[TO DO]: Starting at the line with "- SSL V1 – 1994 <-- SSL start" and going on through the line with "- https://en.wikipedia.org/wiki/Elliptic_curve", reproduce each line in the records below exactly and nothing more.

[RECORDS FOR THIS EXERCISE]:
↓↓↓
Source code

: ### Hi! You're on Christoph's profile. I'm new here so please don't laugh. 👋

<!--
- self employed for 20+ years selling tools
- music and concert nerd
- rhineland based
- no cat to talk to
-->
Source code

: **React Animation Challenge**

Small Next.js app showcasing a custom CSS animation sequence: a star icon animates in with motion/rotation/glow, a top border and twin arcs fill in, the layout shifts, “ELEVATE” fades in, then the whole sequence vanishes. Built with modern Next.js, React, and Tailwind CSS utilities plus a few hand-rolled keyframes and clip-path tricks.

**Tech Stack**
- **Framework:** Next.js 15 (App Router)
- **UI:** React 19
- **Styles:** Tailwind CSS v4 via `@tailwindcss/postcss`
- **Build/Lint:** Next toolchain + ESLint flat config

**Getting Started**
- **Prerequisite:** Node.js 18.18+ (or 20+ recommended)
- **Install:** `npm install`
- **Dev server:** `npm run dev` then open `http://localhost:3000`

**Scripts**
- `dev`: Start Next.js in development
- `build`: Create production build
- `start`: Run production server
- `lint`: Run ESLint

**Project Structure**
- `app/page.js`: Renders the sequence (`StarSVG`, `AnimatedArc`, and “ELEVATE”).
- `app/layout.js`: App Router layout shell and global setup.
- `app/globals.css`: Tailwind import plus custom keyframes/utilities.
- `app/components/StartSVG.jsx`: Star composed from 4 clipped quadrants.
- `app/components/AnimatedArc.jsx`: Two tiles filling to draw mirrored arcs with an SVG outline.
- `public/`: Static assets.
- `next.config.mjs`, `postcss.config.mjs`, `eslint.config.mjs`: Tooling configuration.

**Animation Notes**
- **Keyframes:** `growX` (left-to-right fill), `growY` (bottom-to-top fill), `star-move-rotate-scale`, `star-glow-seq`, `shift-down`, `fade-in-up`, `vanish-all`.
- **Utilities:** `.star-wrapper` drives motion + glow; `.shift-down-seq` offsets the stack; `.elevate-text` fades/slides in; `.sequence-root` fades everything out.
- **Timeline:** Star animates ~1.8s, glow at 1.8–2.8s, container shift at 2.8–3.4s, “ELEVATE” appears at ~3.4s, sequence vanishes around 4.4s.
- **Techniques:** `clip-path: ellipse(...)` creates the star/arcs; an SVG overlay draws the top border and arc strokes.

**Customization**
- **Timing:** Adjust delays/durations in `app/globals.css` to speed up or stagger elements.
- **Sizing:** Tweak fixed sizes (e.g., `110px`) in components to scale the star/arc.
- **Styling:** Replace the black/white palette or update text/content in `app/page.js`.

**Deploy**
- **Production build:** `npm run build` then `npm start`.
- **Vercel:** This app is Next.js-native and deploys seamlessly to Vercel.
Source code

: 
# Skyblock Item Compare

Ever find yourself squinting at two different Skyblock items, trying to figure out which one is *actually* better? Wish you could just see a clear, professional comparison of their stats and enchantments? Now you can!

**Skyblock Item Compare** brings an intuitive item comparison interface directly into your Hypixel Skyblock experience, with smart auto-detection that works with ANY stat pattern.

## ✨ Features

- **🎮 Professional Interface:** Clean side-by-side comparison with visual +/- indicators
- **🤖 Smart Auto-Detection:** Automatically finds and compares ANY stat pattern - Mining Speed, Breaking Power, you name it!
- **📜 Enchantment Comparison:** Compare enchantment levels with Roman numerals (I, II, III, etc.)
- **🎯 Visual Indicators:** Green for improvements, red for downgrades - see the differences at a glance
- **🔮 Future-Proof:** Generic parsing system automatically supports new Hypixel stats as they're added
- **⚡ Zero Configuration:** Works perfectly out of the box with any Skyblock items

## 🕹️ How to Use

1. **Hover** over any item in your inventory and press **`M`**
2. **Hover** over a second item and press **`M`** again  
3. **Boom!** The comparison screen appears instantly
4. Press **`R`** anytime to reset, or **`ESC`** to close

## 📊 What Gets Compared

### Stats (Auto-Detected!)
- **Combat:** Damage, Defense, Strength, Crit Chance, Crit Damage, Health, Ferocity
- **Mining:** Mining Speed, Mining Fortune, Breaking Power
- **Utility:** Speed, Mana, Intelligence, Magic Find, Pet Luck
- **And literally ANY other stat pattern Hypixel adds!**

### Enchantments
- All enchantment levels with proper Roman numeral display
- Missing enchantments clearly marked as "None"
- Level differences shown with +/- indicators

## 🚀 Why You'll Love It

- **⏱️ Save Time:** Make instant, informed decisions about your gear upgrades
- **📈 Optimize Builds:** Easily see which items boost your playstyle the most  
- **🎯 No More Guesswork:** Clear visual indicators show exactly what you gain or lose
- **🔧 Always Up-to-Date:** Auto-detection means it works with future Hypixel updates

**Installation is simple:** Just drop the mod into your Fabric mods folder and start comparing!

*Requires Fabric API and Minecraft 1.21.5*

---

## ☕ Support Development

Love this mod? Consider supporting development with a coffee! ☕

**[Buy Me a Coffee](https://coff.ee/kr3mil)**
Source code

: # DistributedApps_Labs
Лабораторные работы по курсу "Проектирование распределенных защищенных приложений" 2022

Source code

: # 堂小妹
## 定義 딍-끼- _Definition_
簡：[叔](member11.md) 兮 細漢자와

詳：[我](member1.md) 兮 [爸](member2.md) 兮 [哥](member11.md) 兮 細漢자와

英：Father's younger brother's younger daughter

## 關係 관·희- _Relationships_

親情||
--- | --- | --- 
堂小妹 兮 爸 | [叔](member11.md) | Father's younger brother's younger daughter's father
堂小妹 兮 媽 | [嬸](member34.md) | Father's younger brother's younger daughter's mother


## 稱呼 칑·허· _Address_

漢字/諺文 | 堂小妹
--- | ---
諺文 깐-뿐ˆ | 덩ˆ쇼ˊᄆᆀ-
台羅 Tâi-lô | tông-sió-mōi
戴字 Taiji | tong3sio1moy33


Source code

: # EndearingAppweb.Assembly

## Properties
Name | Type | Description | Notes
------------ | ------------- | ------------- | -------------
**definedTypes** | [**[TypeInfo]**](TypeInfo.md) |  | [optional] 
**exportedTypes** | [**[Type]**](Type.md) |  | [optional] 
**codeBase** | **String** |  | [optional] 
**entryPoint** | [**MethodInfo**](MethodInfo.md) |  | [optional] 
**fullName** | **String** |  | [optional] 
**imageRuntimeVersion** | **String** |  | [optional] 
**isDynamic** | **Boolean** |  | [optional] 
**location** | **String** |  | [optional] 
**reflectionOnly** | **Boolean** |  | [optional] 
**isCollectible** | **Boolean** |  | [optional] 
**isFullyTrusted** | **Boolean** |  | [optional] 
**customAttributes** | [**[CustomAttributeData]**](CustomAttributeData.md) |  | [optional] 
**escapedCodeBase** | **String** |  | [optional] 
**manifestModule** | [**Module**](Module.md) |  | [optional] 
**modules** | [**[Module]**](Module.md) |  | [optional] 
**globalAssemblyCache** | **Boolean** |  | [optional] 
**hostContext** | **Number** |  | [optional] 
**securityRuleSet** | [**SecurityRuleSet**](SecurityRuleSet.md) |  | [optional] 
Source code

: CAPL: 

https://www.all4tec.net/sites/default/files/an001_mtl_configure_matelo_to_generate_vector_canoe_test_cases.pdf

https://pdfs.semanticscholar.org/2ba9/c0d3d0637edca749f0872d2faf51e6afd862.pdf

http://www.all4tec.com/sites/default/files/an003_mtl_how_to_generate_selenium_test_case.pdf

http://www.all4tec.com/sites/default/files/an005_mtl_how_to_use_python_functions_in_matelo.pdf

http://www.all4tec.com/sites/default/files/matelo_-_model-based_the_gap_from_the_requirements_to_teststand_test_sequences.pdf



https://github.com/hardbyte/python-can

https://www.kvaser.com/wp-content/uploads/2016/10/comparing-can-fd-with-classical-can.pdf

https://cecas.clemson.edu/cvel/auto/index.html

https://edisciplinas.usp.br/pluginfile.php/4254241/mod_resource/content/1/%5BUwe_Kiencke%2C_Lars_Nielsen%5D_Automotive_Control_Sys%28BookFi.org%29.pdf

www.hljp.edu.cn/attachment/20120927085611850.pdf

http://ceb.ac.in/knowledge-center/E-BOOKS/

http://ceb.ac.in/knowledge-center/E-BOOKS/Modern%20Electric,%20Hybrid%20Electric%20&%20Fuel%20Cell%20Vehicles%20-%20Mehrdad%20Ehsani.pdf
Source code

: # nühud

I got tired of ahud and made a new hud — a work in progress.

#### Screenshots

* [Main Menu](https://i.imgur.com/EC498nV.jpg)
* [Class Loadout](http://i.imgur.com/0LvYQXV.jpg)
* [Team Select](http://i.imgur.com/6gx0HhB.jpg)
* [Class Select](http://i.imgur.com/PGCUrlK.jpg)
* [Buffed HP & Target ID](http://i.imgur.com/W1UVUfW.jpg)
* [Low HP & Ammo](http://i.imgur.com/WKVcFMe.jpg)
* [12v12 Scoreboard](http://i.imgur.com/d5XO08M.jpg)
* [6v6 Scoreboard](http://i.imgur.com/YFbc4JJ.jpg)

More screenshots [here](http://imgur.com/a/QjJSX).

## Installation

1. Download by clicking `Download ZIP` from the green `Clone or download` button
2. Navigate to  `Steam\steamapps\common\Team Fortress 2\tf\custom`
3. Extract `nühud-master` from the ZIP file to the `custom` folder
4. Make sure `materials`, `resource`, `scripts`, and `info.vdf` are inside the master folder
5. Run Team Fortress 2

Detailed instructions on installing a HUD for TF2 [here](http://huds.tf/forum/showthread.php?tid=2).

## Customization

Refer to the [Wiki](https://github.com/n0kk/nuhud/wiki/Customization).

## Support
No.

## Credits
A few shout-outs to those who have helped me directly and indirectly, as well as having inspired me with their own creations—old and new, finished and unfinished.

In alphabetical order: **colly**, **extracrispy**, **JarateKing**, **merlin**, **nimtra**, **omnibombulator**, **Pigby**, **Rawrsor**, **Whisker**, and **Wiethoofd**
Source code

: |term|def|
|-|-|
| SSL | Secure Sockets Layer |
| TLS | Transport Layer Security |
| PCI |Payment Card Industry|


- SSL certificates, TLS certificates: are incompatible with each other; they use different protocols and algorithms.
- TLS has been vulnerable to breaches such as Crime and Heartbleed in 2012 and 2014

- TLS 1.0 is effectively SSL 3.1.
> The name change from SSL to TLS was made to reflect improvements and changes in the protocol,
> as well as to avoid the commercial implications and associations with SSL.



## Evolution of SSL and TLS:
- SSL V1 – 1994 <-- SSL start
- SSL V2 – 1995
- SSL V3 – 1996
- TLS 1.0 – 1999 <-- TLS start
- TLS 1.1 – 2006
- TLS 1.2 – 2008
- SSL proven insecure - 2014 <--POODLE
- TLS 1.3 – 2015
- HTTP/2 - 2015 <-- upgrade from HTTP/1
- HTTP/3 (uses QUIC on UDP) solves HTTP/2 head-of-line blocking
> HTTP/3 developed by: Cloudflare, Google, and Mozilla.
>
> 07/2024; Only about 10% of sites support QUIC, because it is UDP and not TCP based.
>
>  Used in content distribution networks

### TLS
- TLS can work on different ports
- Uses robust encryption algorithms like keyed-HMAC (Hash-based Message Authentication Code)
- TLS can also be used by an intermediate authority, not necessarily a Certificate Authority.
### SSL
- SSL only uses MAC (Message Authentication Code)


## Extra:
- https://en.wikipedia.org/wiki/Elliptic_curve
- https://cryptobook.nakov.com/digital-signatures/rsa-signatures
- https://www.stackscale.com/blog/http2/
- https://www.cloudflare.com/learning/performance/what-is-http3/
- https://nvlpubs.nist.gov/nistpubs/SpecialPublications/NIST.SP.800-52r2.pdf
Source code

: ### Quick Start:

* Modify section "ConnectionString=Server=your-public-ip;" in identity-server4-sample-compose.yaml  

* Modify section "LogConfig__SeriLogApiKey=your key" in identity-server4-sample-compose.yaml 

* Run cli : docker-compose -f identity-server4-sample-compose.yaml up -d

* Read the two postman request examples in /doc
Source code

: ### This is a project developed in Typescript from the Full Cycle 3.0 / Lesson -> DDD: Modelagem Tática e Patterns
↑↑↑
[ANSWER SECTION]:
- SSL V1 – 1994 <-- SSL start
- SSL V2 – 1995
- SSL V3 – 1996
- TLS 1.0 – 1999 <-- TLS start
- TLS 1.1 – 2006
- TLS 1.2 – 2008
- SSL proven insecure - 2014 <--POODLE
- TLS 1.3 – 2015
- HTTP/2 - 2015 <-- upgrade from HTTP/1
- HTTP/3 (uses QUIC on UDP) solves HTTP/2 head-of-line blocking
> HTTP/3 developed by: Cloudflare, Google, and Mozilla.
>
> 07/2024; Only about 10% of sites support QUIC, because it is UDP and not TCP based.
>
>  Used in content distribution networks

### TLS
- TLS can work on different ports
- Uses robust encryption algorithms like keyed-HMAC (Hash-based Message Authentication Code)
- TLS can also be used by an intermediate authority, not necessarily a Certificate Authority.
### SSL
- SSL only uses MAC (Message Authentication Code)


## Extra:
- https://en.wikipedia.org/wiki/Elliptic_curve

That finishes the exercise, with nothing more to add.